→ **ABOUT THIS TASK**
All pictures must be left out as you transcribe the lines from the first line of the data to the line containing "This project aims", both included.
─── MATERIALS PROVIDED
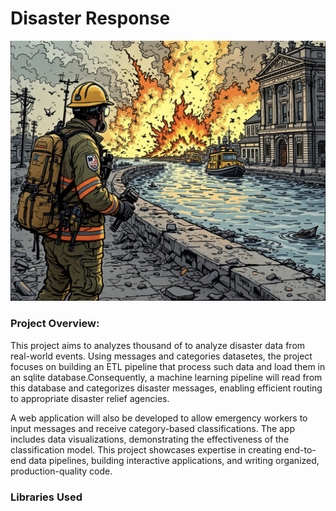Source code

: # Disaster Response
![Image](fire_department.jpg)
###  **Project Overview:**

This project aims to analyzes thousand of  to analyze disaster data from real-world events. Using messages and categories datasetes, the project focuses on building an ETL pipeline that process such data and load them in an sqlite database.Consequently, a machine learning pipeline will read from this database and categorizes disaster messages, enabling efficient routing to appropriate disaster relief agencies. 

A web application will also be developed to allow emergency workers to input messages and receive category-based classifications. The app includes data visualizations, demonstrating the effectiveness of the classification model. This project showcases expertise in creating end-to-end data pipelines, building interactive applications, and writing organized, production-quality code.

### Libraries Used
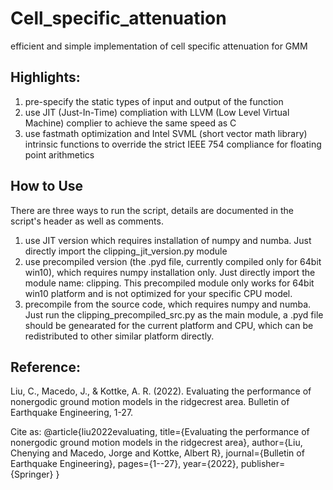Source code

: # Cell_specific_attenuation
efficient and simple implementation of cell specific attenuation for GMM


## Highlights:
1. pre-specify the static types of input and output of the function
2. use JIT (Just-In-Time) compliation with LLVM (Low Level Virtual Machine) complier to achieve the same speed as C
3. use fastmath optimization and Intel SVML (short vector math library) intrinsic functions to
 override the strict IEEE 754 compliance for floating point arithmetics

## How to Use
There are three ways to run the script, details are documented in the script's header as well as comments.
1. use JIT version which requires installation of numpy and numba. Just directly import the clipping_jit_version.py module
2. use precompiled version (the .pyd file, currently compiled only for 64bit win10), which requires numpy installation only.
 Just directly import the module name: clipping. This precompiled module only works for 64bit win10 platform and is not optimized for your specific CPU model.
3. precompile from  the source code, which requires numpy and numba. Just run the clipping_precompiled_src.py as the main module,
a .pyd file should be genearated for the current platform and CPU, which can be redistributed to other similar platform directly.



## Reference:
Liu, C., Macedo, J., & Kottke, A. R. (2022). Evaluating the performance of nonergodic ground motion models in the ridgecrest area. Bulletin of Earthquake Engineering, 1-27.

Cite as:
@article{liu2022evaluating,
  title={Evaluating the performance of nonergodic ground motion models in the ridgecrest area},
  author={Liu, Chenying and Macedo, Jorge and Kottke, Albert R},
  journal={Bulletin of Earthquake Engineering},
  pages={1--27},
  year={2022},
  publisher={Springer}
}
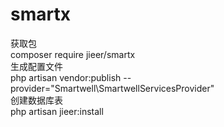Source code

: # smartx
获取包
<br>
composer require jieer/smartx
<br>
生成配置文件
<br>
php artisan vendor:publish --provider="Smartwell\SmartwellServicesProvider"
<br>
创建数据库表
<br>
php artisan jieer:install

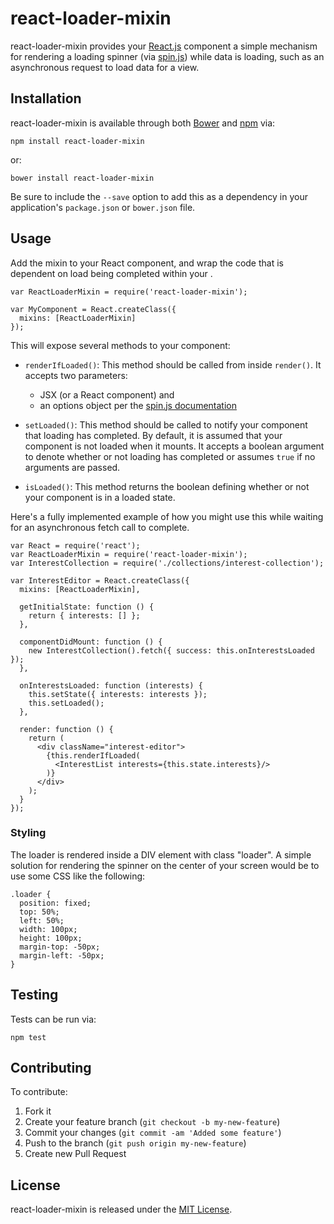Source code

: # react-loader-mixin

react-loader-mixin provides your [React.js](http://facebook.github.io/react/)
component a simple mechanism for rendering a loading spinner (via
[spin.js](http://fgnass.github.io/spin.js/)) while data is loading, such as an
asynchronous request to load data for a view.

## Installation

react-loader-mixin is available through both [Bower](http://bower.io/) and
[npm](https://www.npmjs.org/) via:

    npm install react-loader-mixin

or:

    bower install react-loader-mixin

Be sure to include the `--save` option to add this as a dependency in your
application's `package.json` or `bower.json` file.

## Usage

Add the mixin to your React component, and wrap the code that is dependent on
load being completed within your .

    var ReactLoaderMixin = require('react-loader-mixin');

    var MyComponent = React.createClass({
      mixins: [ReactLoaderMixin]
    });

This will expose several methods to your component:

* `renderIfLoaded()`: This method should be called from inside `render()`.  It
  accepts two parameters:

    * JSX (or a React component) and
    * an options object per the [spin.js documentation](http://fgnass.github.io/spin.js/)

* `setLoaded()`: This method should be called to notify your component that
  loading has completed.  By default, it is assumed that your component is not
  loaded when it mounts.  It accepts a boolean argument to denote whether or not
  loading has completed or assumes `true` if no arguments are passed.

* `isLoaded()`: This method returns the boolean defining whether or not your
  component is in a loaded state.

Here's a fully implemented example of how you might use this while waiting for
an asynchronous fetch call to complete.

    var React = require('react');
    var ReactLoaderMixin = require('react-loader-mixin');
    var InterestCollection = require('./collections/interest-collection');

    var InterestEditor = React.createClass({
      mixins: [ReactLoaderMixin],

      getInitialState: function () {
        return { interests: [] };
      },

      componentDidMount: function () {
        new InterestCollection().fetch({ success: this.onInterestsLoaded });
      },

      onInterestsLoaded: function (interests) {
        this.setState({ interests: interests });
        this.setLoaded();
      },

      render: function () {
        return (
          <div className="interest-editor">
            {this.renderIfLoaded(
              <InterestList interests={this.state.interests}/>
            )}
          </div>
        );
      }
    });

### Styling

The loader is rendered inside a DIV element with class "loader".  A simple
solution for rendering the spinner on the center of your screen would be to use
some CSS like the following:

    .loader {
      position: fixed;
      top: 50%;
      left: 50%;
      width: 100px;
      height: 100px;
      margin-top: -50px;
      margin-left: -50px;
    }

## Testing

Tests can be run via:

    npm test

## Contributing

To contribute:

1. Fork it
2. Create your feature branch (`git checkout -b my-new-feature`)
3. Commit your changes (`git commit -am 'Added some feature'`)
4. Push to the branch (`git push origin my-new-feature`)
5. Create new Pull Request

## License

react-loader-mixin is released under the [MIT License](http://opensource.org/licenses/MIT).
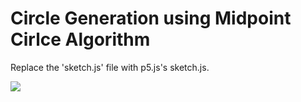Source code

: <h1>Circle Generation using Midpoint Cirlce Algorithm</h1>
<p>Replace the 'sketch.js' file with p5.js's sketch.js.</p>
<img src = '../images/cirlce.png' >
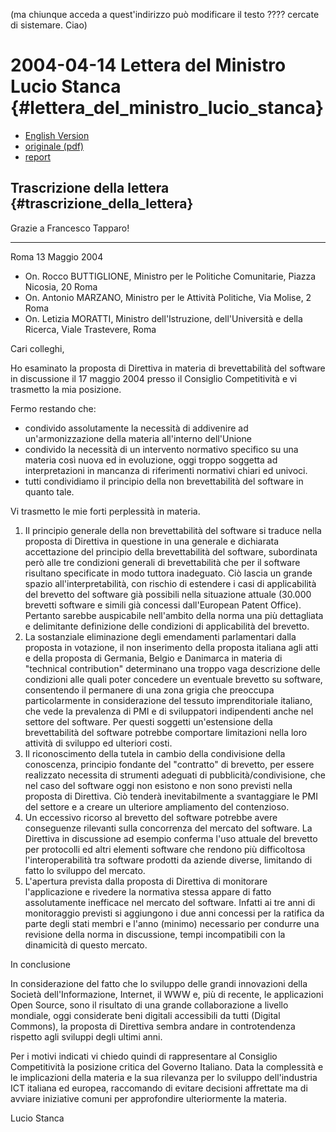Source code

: (ma chiunque acceda a quest\'indirizzo può modificare il testo ????
cercate di sistemare. Ciao)

# 2004-04-14 Lettera del Ministro Lucio Stanca {#lettera_del_ministro_lucio_stanca}

-   [ English Version](Stanca040514En "wikilink")
-   [originale (pdf)](http://www.marcovic.it/Prot_1069.pdf "wikilink")
-   [ report](Ital040514En "wikilink")

## Trascrizione della lettera {#trascrizione_della_lettera}

Grazie a Francesco Tapparo!

------------------------------------------------------------------------

Roma 13 Maggio 2004

-   On. Rocco BUTTIGLIONE, Ministro per le Politiche Comunitarie, Piazza
    Nicosia, 20 Roma
-   On. Antonio MARZANO, Ministro per le Attività Politiche, Via Molise,
    2 Roma
-   On. Letizia MORATTI, Ministro dell\'Istruzione, dell\'Università e
    della Ricerca, Viale Trastevere, Roma

Cari colleghi,

Ho esaminato la proposta di Direttiva in materia di brevettabilità del
software in discussione il 17 maggio 2004 presso il Consiglio
Competitività e vi trasmetto la mia posizione.

Fermo restando che:

-   condivido assolutamente la necessità di addivenire ad
    un\'armonizzazione della materia all\'interno dell\'Unione
-   condivido la necessità di un intervento normativo specifico su una
    materia così nuova ed in evoluzione, oggi troppo soggetta ad
    interpretazioni in mancanza di riferimenti normativi chiari ed
    univoci.
-   tutti condividiamo il principio della non brevettabilità del
    software in quanto tale.

Vi trasmetto le mie forti perplessità in materia.

1.  Il principio generale della non brevettabilità del software si
    traduce nella proposta di Direttiva in questione in una generale e
    dichiarata accettazione del principio della brevettabilità del
    software, subordinata però alle tre condizioni generali di
    brevettabilità che per il software risultano specificate in modo
    tuttora inadeguato. Ciò lascia un grande spazio
    all\'interpretabilità, con rischio di estendere i casi di
    applicabilità del brevetto del software già possibili nella
    situazione attuale (30.000 brevetti software e simili già concessi
    dall\'European Patent Office). Pertanto sarebbe auspicabile
    nell\'ambito della norma una più dettagliata e delimitante
    definizione delle condizioni di applicabilità del brevetto.
2.  La sostanziale eliminazione degli emendamenti parlamentari dalla
    proposta in votazione, il non inserimento della proposta italiana
    agli atti e della proposta di Germania, Belgio e Danimarca in
    materia di \"technical contribution\" determinano una troppo vaga
    descrizione delle condizioni alle quali poter concedere un eventuale
    brevetto su software, consentendo il permanere di una zona grigia
    che preoccupa particolarmente in considerazione del tessuto
    imprenditoriale italiano, che vede la prevalenza di PMI e di
    sviluppatori indipendenti anche nel settore del software. Per questi
    soggetti un\'estensione della brevettabilità del software potrebbe
    comportare limitazioni nella loro attività di sviluppo ed ulteriori
    costi.
3.  Il riconoscimento della tutela in cambio della condivisione della
    conoscenza, principio fondante del \"contratto\" di brevetto, per
    essere realizzato necessita di strumenti adeguati di
    pubblicità/condivisione, che nel caso del software oggi non esistono
    e non sono previsti nella proposta di Direttiva. Ciò tenderà
    inevitabilmente a svantaggiare le PMI del settore e a creare un
    ulteriore ampliamento del contenzioso.
4.  Un eccessivo ricorso al brevetto del software potrebbe avere
    conseguenze rilevanti sulla concorrenza del mercato del software. La
    Direttiva in discussione ad esempio conferma l\'uso attuale del
    brevetto per protocolli ed altri elementi software che rendono più
    difficoltosa l\'interoperabilità tra software prodotti da aziende
    diverse, limitando di fatto lo sviluppo del mercato.
5.  L\'apertura prevista dalla proposta di Direttiva di monitorare
    l\'applicazione e rivedere la normativa stessa appare di fatto
    assolutamente inefficace nel mercato del software. Infatti ai tre
    anni di monitoraggio previsti si aggiungono i due anni concessi per
    la ratifica da parte degli stati membri e l\'anno (minimo)
    necessario per condurre una revisione della norma in discussione,
    tempi incompatibili con la dinamicità di questo mercato.

In conclusione

In considerazione del fatto che lo sviluppo delle grandi innovazioni
della Società dell\'Informazione, Internet, il WWW e, più di recente, le
applicazioni Open Source, sono il risultato di una grande collaborazione
a livello mondiale, oggi considerate beni digitali accessibili da tutti
(Digital Commons), la proposta di Direttiva sembra andare in
controtendenza rispetto agli sviluppi degli ultimi anni.

Per i motivi indicati vi chiedo quindi di rappresentare al Consiglio
Competitività la posizione critica del Governo Italiano. Data la
complessità e le implicazioni della materia e la sua rilevanza per lo
sviluppo dell\'industria ICT italiana ed europea, raccomando di evitare
decisioni affrettate ma di avviare iniziative comuni per approfondire
ulteriormente la materia.

Lucio Stanca
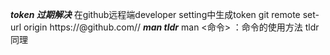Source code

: ***token 过期解决***
在github远程端developer setting中生成token
git remote set-url origin https://<token>@github.com/<username>/<repo>
***man tldr***
man <命令> ：命令的使用方法
tldr同理
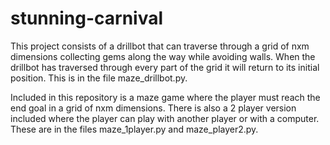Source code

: # stunning-carnival
This project consists of a drillbot that can traverse through a grid of nxm dimensions collecting gems along the way while avoiding walls. When the drillbot has traversed through every part of the grid it will return to its initial position. This is in the file maze_drillbot.py.

Included in this repository is a maze game where the player must reach the end goal in a grid of nxm dimensions. There is also a 2 player version included where the player can play with another player or with a computer. These are in the files maze_1player.py and maze_player2.py.
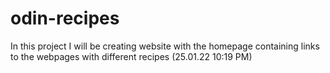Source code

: # odin-recipes
In this project I will be creating website with the homepage containing links to the webpages with different recipes (25.01.22 10:19 PM)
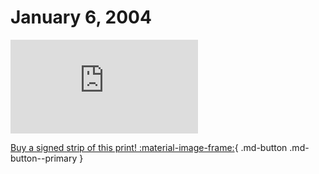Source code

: # January 6, 2004

![](https://www.achewood.com/comic.php?date=01062004)

[Buy a signed strip of this print! :material-image-frame:](https://achewood-holiday-pop-up.myshopify.com/products/strip#01062004){ .md-button .md-button--primary }
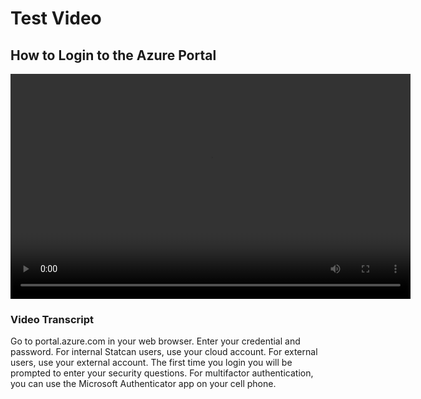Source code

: # Test Video

## How to Login to the Azure Portal

<video width="640" height="360" controls>
    <source src="videos/how-to-login-to-azure-portal-en.mp4" type="video/mp4"> 
    <track src="videos/how-to-login-to-azure-portal-en.vtt" kind="subtitles" srclang="en" label="English">
</video>

### Video Transcript

Go to portal.azure.com in your web browser. Enter your credential and password. For internal Statcan users, use your cloud account. For external users, use your external account. The first time you login you will be prompted to enter your security questions. For multifactor authentication, you can use the Microsoft Authenticator app on your cell phone.

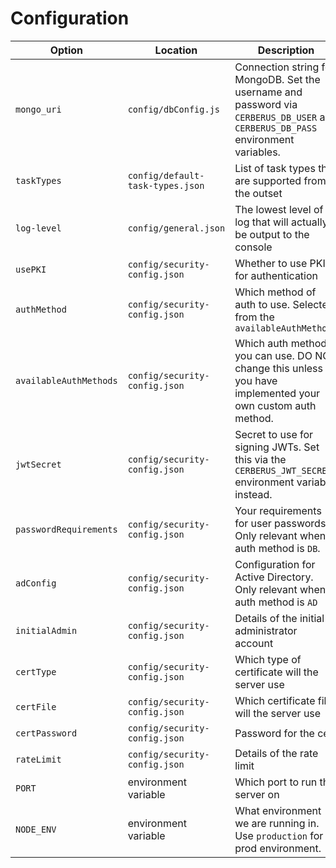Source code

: # Configuration 

| Option | Location | Description |
|  ---   |    ---   |     ---     |
| `mongo_uri` | `config/dbConfig.js` | Connection string for MongoDB. Set the username and password via `CERBERUS_DB_USER` and `CERBERUS_DB_PASS` environment variables. |
| `taskTypes` | `config/default-task-types.json` | List of task types that are supported from the outset |
| `log-level` | `config/general.json` | The lowest level of log that will actually be output to the console |
| `usePKI` | `config/security-config.json` | Whether to use PKI for authentication |
| `authMethod` | `config/security-config.json` | Which method of auth to use. Selected from the `availableAuthMethods` |
| `availableAuthMethods` | `config/security-config.json` | Which auth methods you can use. DO NOT change this unless you have implemented your own custom auth method. |
| `jwtSecret` | `config/security-config.json` | Secret to use for signing JWTs. Set this via the `CERBERUS_JWT_SECRET` environment variable instead. |
| `passwordRequirements` | `config/security-config.json` | Your requirements for user passwords. Only relevant when auth method is `DB`. |
| `adConfig` | `config/security-config.json` | Configuration for Active Directory. Only relevant when auth method is `AD` |
| `initialAdmin` | `config/security-config.json` | Details of the initial administrator account |
| `certType` | `config/security-config.json` | Which type of certificate will the server use |
| `certFile` | `config/security-config.json` | Which certificate file will the server use |
| `certPassword` | `config/security-config.json` | Password for the cert |
| `rateLimit` | `config/security-config.json` | Details of the rate limit |
| `PORT` | environment variable | Which port to run the server on |
| `NODE_ENV` | environment variable | What environment we are running in. Use `production` for a prod environment. |

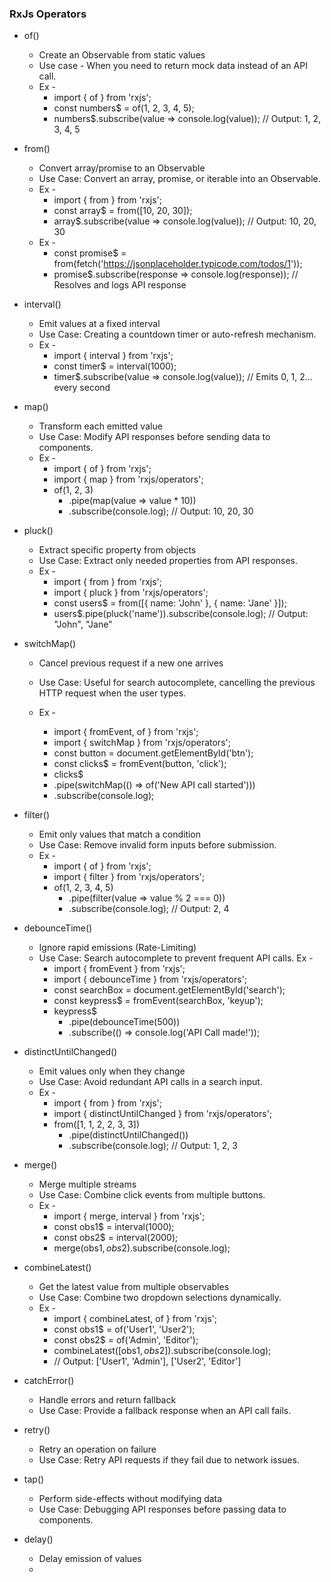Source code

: ### RxJs Operators

- of()

  - Create an Observable from static values
  - Use case - When you need to return mock data instead of an API call.
  - Ex -
    - import { of } from 'rxjs';
    - const numbers$ = of(1, 2, 3, 4, 5);
    - numbers$.subscribe(value => console.log(value)); // Output: 1, 2, 3, 4, 5

- from()
  - Convert array/promise to an Observable
  - Use Case: Convert an array, promise, or iterable into an Observable.
  - Ex -
    - import { from } from 'rxjs';
    - const array$ = from([10, 20, 30]);
    - array$.subscribe(value => console.log(value)); // Output: 10, 20, 30
  - Ex -
    - const promise$ = from(fetch('https://jsonplaceholder.typicode.com/todos/1'));
    - promise$.subscribe(response => console.log(response)); // Resolves and logs API response
- interval()

  - Emit values at a fixed interval
  - Use Case: Creating a countdown timer or auto-refresh mechanism.
  - Ex -
    - import { interval } from 'rxjs';
    - const timer$ = interval(1000);
    - timer$.subscribe(value => console.log(value)); // Emits 0, 1, 2... every second

- map()

  - Transform each emitted value
  - Use Case: Modify API responses before sending data to components.
  - Ex -
    - import { of } from 'rxjs';
    - import { map } from 'rxjs/operators';
    - of(1, 2, 3)
      - .pipe(map(value => value \* 10))
      - .subscribe(console.log); // Output: 10, 20, 30

- pluck()

  - Extract specific property from objects
  - Use Case: Extract only needed properties from API responses.
  - Ex -
    - import { from } from 'rxjs';
    - import { pluck } from 'rxjs/operators';
    - const users$ = from([{ name: 'John' }, { name: 'Jane' }]);
    - users$.pipe(pluck('name')).subscribe(console.log); // Output: "John", "Jane"

- switchMap()

  - Cancel previous request if a new one arrives
  - Use Case: Useful for search autocomplete, cancelling the previous HTTP request when the user types.
  - Ex -

    - import { fromEvent, of } from 'rxjs';
    - import { switchMap } from 'rxjs/operators';
    - const button = document.getElementById('btn');
    - const clicks$ = fromEvent(button, 'click');
    - clicks$
    - .pipe(switchMap(() => of('New API call started')))
    - .subscribe(console.log);

- filter()

  - Emit only values that match a condition
  - Use Case: Remove invalid form inputs before submission.
  - Ex -
    - import { of } from 'rxjs';
    - import { filter } from 'rxjs/operators';
    - of(1, 2, 3, 4, 5)
      - .pipe(filter(value => value % 2 === 0))
      - .subscribe(console.log); // Output: 2, 4

- debounceTime()

  - Ignore rapid emissions (Rate-Limiting)
  - Use Case: Search autocomplete to prevent frequent API calls.
    Ex -
    - import { fromEvent } from 'rxjs';
    - import { debounceTime } from 'rxjs/operators';
    - const searchBox = document.getElementById('search');
    - const keypress$ = fromEvent(searchBox, 'keyup');
    - keypress$
      - .pipe(debounceTime(500))
      - .subscribe(() => console.log('API Call made!'));

- distinctUntilChanged()

  - Emit values only when they change
  - Use Case: Avoid redundant API calls in a search input.
  - Ex -
    - import { from } from 'rxjs';
    - import { distinctUntilChanged } from 'rxjs/operators';
    - from([1, 1, 2, 2, 3, 3])
      - .pipe(distinctUntilChanged())
      - .subscribe(console.log); // Output: 1, 2, 3

- merge()

  - Merge multiple streams
  - Use Case: Combine click events from multiple buttons.
  - Ex -
    - import { merge, interval } from 'rxjs';
    - const obs1$ = interval(1000);
    - const obs2$ = interval(2000);
    - merge(obs1$, obs2$).subscribe(console.log);

- combineLatest()

  - Get the latest value from multiple observables
  - Use Case: Combine two dropdown selections dynamically.
  - Ex -
    - import { combineLatest, of } from 'rxjs';
    - const obs1$ = of('User1', 'User2');
    - const obs2$ = of('Admin', 'Editor');
    - combineLatest([obs1$, obs2$]).subscribe(console.log);
    - // Output: ['User1', 'Admin'], ['User2', 'Editor']

- catchError()

  - Handle errors and return fallback
  - Use Case: Provide a fallback response when an API call fails.

- retry()

  - Retry an operation on failure
  - Use Case: Retry API requests if they fail due to network issues.

- tap()

  - Perform side-effects without modifying data
  - Use Case: Debugging API responses before passing data to components.

- delay()
  - Delay emission of values
  -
──────
→ **RESPONSE**
Source code

: # Disaster Response
![Image](fire_department.jpg)
###  **Project Overview:**

This project aims to analyzes thousand of  to analyze disaster data from real-world events. Using messages and categories datasetes, the project focuses on building an ETL pipeline that process such data and load them in an sqlite database.Consequently, a machine learning pipeline will read from this database and categorizes disaster messages, enabling efficient routing to appropriate disaster relief agencies. 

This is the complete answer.